Does anyone else think that I complain a little too much here? C'mon, life ain't THAT bad.
okay, so it is. I LIED. i'm trying to do that a little less.
dammit. My computer won't let me open my story here because it's on AbiWord, not Microsoft.
I just wrote a review for 'I Am The Messenger'. I LOVE how it starts.
'The gunman is useless.
I know it.
He knows it.
The whole bank knows it.
Even my best mate, Marvin, knows it, and he's more useless than the gunman.'
You just HAVE to love this book.
*************
My dah wants to send me to counseling. He says that i keep everything too 'pent up' to be a 'healthy human being'. Psha, like i'm gonna open up to HIM.
like how i have issues with abandonment.
like how i'm afraid that i may be schizoid.
like how i've almost given up on life.
. . .yeah, i'm REALLY gonna go up to HIM about that crap.
. . . and i just cursed the computer's children for not letting me open my story on it. DAMN YOU, COMPUTER, AND ALL THAT YOU DO!!!!!!!!!!

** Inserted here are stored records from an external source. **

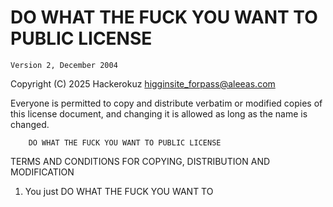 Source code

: # DO WHAT THE FUCK YOU WANT TO PUBLIC LICENSE

    Version 2, December 2004

Copyright (C) 2025 Hackerokuz <higginsite_forpass@aleeas.com>

Everyone is permitted to copy and distribute verbatim or modified
copies of this license document, and changing it is allowed as long
as the name is changed.

        DO WHAT THE FUCK YOU WANT TO PUBLIC LICENSE 
TERMS AND CONDITIONS FOR COPYING, DISTRIBUTION AND MODIFICATION

1. You just DO WHAT THE FUCK YOU WANT TO
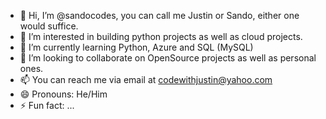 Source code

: - 👋 Hi, I’m @sandocodes, you can call me Justin or Sando, either one would suffice.
- 👀 I’m interested in building python projects as well as cloud projects.
- 🌱 I’m currently learning Python, Azure and SQL (MySQL)
- 💞️ I’m looking to collaborate on OpenSource projects as well as personal ones.
- 📫 You can reach me via email at codewithjustin@yahoo.com
- 😄 Pronouns: He/Him
- ⚡ Fun fact: ...

<!---
sandocodes/sandocodes is a ✨ special ✨ repository because its `README.md` (this file) appears on your GitHub profile.
You can click the Preview link to take a look at your changes.
--->
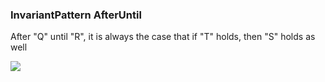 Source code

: ### InvariantPattern AfterUntil

After "Q" until "R", it is always the case that if "T" holds, then "S" holds as well

![](/img/patterns/InvariantPattern_AfterUntil.svg)
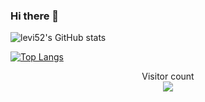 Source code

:### Hi there 👋
![levi52's GitHub stats](https://github-readme-stats.vercel.app/api?username=levi52&show_icons=true&theme=tokyonight)

[![Top Langs](https://github-readme-stats.vercel.app/api/top-langs/?username=levi52)](https://github.com/levi52/github-readme-stats)

<p align="center"> 
  Visitor count<br>
  <img src="https://profile-counter.glitch.me/levi52/count.svg" />
</p>
<!--
**levi52/levi52** is a ✨ _special_ ✨ repository because its `README.md` (this file) appears on your GitHub profile.

Here are some ideas to get you started:

- 🔭 I’m currently working on ...
- 🌱 I’m currently learning ...
- 👯 I’m looking to collaborate on ...
- 🤔 I’m looking for help with ...
- 💬 Ask me about ...
- 📫 How to reach me: ...
- 😄 Pronouns: ...
- ⚡ Fun fact: ...
-->
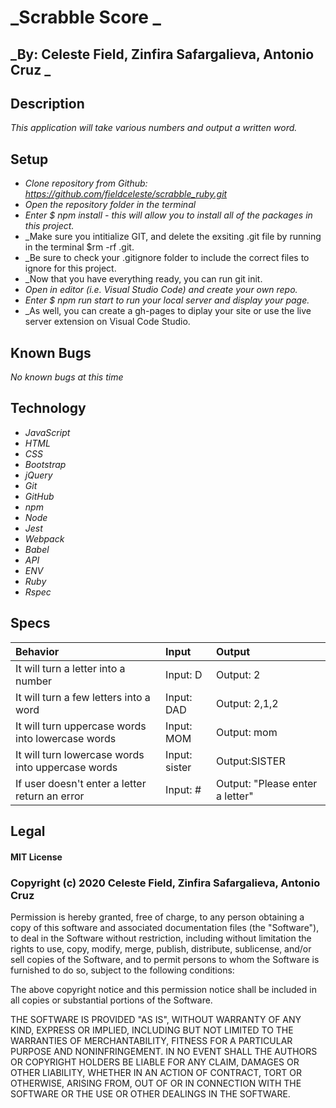 # _Scrabble Score _
## _By: Celeste Field, Zinfira Safargalieva, Antonio Cruz _
## Description

_This application will take various numbers and output a written word._

## Setup


* _Clone repository from Github: https://github.com/fieldceleste/scrabble_ruby.git_
* _Open the repository folder in the terminal_
* _Enter $ npm install - this will allow you to install all of the packages in this project._
* _Make sure you intitialize GIT, and delete the exsiting .git file by running in the terminal $rm -rf .git. 
* _Be sure to check your .gitignore folder to include the correct files to ignore for this project. 
* _Now that you have everything ready, you can run git init. 
* _Open in editor (i.e. Visual Studio Code) and create your own repo._
* _Enter $ npm run start to run your local server and display your page._
* _As well, you can create a gh-pages to diplay your site or use the live server extension on Visual Code Studio.

## Known Bugs
_No known bugs at this time_

## Technology

* _JavaScript_
* _HTML_
* _CSS_
* _Bootstrap_
* _jQuery_
* _Git_
* _GitHub_
* _npm_
* _Node_
* _Jest_
* _Webpack_
* _Babel_
* _API_
* _ENV_
* _Ruby_
* _Rspec_


## Specs

|Behavior|Input|Output|
| :-----|:-----|:-----|
| It will turn a letter into a number | Input: D | Output: 2 |
| It will turn a few letters into a word | Input: DAD | Output: 2,1,2|
| It will turn uppercase words into lowercase words| Input: MOM | Output: mom |
| It will turn lowercase words into uppercase words| Input: sister | Output:SISTER | 
| If user doesn't enter a letter return an error | Input: # | Output: "Please enter a letter" | 


## Legal

#### MIT License

### Copyright (c) 2020 Celeste Field, Zinfira Safargalieva, Antonio Cruz

Permission is hereby granted, free of charge, to any person obtaining a copy
of this software and associated documentation files (the "Software"), to deal
in the Software without restriction, including without limitation the rights
to use, copy, modify, merge, publish, distribute, sublicense, and/or sell
copies of the Software, and to permit persons to whom the Software is
furnished to do so, subject to the following conditions:

The above copyright notice and this permission notice shall be included in all
copies or substantial portions of the Software.

THE SOFTWARE IS PROVIDED "AS IS", WITHOUT WARRANTY OF ANY KIND, EXPRESS OR
IMPLIED, INCLUDING BUT NOT LIMITED TO THE WARRANTIES OF MERCHANTABILITY,
FITNESS FOR A PARTICULAR PURPOSE AND NONINFRINGEMENT. IN NO EVENT SHALL THE
AUTHORS OR COPYRIGHT HOLDERS BE LIABLE FOR ANY CLAIM, DAMAGES OR OTHER
LIABILITY, WHETHER IN AN ACTION OF CONTRACT, TORT OR OTHERWISE, ARISING FROM,
OUT OF OR IN CONNECTION WITH THE SOFTWARE OR THE USE OR OTHER DEALINGS IN THE
SOFTWARE.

Wow. i'm sorta bored. I REALLY wanted to type on my story, but the truth is that i've got a wee bit of writer's block. Nothing a little bus trip won't cure.
i just hope that the bus is ON TIME this time. tuesday, i had to wait a FUCKING HOUR for my mom to pick me up cause the bus driver played hooky.
So long, my friends. Love. Peace. And a jar of hair grease.
~Jink the EXTREMELY ANNOYED!! (damn, this computer is worse than my SIBLINGS! GAH!!)